日本の水素技術でダカールラリーに挑戦。国内6社で構成のHySEが水素エンジン車での参戦を発表

 10月18日、技術研究組合 水素小型モビリティ・エンジン研究組合(HySE)に加入している、カワサキ、スズキ、ホンダ、ヤマハ、トヨタの5社は、水素燃料エンジン車『HySE-X1』をダカールラリー2024に投入すると発表した。

 HySE(ハイドロゲン・スモールモビリティ&エンジン・テクノロジー)は、小型モビリティ向け水素エンジンの基礎研究を目的とした組織で、2023年5月に経済産業省の認可を得て設立された技術研究組合だ。10月1日現在、カワサキモータース、スズキ、本田技研工業、ヤマハ発動機の4メーカーが正組合員として参加し、川崎重工とトヨタ自動車が特別組合員となっている。

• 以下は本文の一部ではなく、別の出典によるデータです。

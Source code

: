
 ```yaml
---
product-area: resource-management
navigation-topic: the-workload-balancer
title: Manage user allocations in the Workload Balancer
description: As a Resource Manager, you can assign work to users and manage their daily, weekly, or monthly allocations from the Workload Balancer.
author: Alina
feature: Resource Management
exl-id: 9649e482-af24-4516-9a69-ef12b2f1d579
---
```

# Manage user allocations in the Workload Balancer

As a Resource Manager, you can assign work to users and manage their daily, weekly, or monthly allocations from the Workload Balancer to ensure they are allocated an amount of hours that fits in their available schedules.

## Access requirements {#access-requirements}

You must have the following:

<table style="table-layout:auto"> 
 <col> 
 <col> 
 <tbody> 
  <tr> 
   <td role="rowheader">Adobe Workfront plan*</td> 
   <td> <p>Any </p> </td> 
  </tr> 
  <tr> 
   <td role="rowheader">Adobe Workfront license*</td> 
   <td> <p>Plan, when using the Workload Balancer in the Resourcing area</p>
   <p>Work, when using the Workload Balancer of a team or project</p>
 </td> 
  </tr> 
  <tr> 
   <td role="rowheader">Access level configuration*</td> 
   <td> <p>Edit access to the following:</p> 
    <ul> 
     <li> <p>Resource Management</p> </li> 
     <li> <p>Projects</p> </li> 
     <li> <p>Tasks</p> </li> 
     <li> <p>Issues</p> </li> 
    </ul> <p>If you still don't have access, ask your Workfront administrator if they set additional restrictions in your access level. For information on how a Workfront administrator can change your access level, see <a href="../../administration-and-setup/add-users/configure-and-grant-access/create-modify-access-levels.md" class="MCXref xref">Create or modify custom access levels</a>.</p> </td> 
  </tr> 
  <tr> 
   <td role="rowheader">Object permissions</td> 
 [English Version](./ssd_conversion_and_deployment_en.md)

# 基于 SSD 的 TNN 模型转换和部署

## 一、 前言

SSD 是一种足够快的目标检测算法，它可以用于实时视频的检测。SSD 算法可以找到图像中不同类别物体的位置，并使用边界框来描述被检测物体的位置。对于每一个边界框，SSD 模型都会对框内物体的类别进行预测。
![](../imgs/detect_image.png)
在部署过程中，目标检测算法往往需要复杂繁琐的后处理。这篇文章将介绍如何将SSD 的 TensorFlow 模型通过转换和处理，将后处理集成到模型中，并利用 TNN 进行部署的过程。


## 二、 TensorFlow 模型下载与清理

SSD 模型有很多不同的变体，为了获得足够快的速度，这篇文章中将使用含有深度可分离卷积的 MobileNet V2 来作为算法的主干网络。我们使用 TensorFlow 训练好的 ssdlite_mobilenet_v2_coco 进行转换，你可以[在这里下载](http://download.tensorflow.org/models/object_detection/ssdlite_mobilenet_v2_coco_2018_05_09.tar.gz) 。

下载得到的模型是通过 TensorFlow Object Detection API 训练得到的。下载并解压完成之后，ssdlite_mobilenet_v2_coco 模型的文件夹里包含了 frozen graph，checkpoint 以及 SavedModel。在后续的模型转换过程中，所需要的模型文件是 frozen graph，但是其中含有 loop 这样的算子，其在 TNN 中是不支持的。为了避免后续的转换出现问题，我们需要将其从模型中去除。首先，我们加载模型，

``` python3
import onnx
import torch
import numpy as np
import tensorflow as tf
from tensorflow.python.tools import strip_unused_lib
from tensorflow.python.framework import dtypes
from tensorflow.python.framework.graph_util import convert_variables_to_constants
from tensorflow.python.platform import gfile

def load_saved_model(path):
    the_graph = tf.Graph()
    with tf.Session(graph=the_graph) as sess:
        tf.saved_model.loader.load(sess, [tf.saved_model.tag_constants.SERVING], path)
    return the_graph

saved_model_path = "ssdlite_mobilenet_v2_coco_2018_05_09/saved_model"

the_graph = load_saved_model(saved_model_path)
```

 そのHySEが、2024年1月5日(金)から19日(金)にかけて、サウジアラビアで開催されるW2RC世界ラリーレイド選手権開幕戦『ダカールラリー2024』のミッション1000カテゴリーに、水素燃料エンジン車『HySE-X1』で参加することとなった。

“ミッション1000”は、水素エンジンや電動およびバイオフューエルとのハイブリッドなど、カーボンニュートラルに向けた次世代パワートレインの技術開発を自動車メーカーに促す、『ダカール・フューチャー・プログラム』の一環として、来季2024年新たに導入されるもの。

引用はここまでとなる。